Start of INPUT DATA

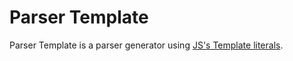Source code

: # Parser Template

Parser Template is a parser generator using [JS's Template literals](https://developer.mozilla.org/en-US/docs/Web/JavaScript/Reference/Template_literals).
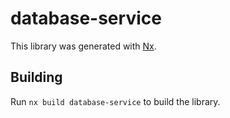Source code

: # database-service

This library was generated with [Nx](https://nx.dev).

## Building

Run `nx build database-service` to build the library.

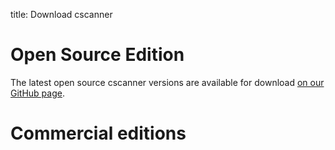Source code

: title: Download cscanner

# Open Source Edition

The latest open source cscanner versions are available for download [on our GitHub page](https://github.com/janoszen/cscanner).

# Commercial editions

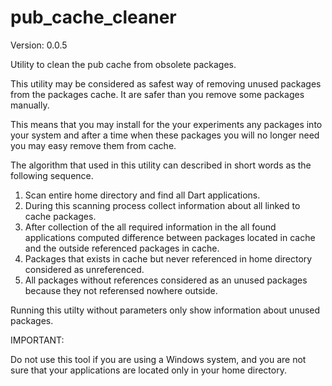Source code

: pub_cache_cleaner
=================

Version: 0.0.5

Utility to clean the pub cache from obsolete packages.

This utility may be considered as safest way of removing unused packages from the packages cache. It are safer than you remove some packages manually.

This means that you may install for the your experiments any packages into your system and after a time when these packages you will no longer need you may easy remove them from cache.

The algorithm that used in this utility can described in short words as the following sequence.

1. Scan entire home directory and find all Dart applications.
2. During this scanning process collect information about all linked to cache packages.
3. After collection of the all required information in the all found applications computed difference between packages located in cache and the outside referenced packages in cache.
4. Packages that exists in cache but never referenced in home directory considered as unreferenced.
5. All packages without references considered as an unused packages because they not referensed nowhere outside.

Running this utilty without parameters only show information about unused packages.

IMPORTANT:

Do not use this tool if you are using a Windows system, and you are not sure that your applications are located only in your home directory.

End of INPUT DATA
Start of INPUT DATA

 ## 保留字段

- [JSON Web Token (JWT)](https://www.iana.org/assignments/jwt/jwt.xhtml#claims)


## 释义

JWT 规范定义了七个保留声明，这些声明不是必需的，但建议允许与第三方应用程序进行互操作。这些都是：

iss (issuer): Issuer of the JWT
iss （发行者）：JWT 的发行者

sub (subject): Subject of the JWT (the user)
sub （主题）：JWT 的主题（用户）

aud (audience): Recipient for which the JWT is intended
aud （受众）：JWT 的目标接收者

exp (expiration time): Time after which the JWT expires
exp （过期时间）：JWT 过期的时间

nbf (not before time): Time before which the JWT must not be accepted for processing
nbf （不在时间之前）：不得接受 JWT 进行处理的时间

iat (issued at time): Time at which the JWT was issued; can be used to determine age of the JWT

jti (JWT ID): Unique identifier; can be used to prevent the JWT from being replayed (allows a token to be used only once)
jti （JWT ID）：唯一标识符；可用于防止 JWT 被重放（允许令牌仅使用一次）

End of INPUT DATA

- _ACTIVITY_
Using the data above, reproduce exactly the lines between those holding "Running this utilty" and "Do not use this", inclusive, and no others.

- _ANSWER TO THE PROBLEM_
Running this utilty without parameters only show information about unused packages.

IMPORTANT:

Do not use this tool if you are using a Windows system, and you are not sure that your applications are located only in your home directory.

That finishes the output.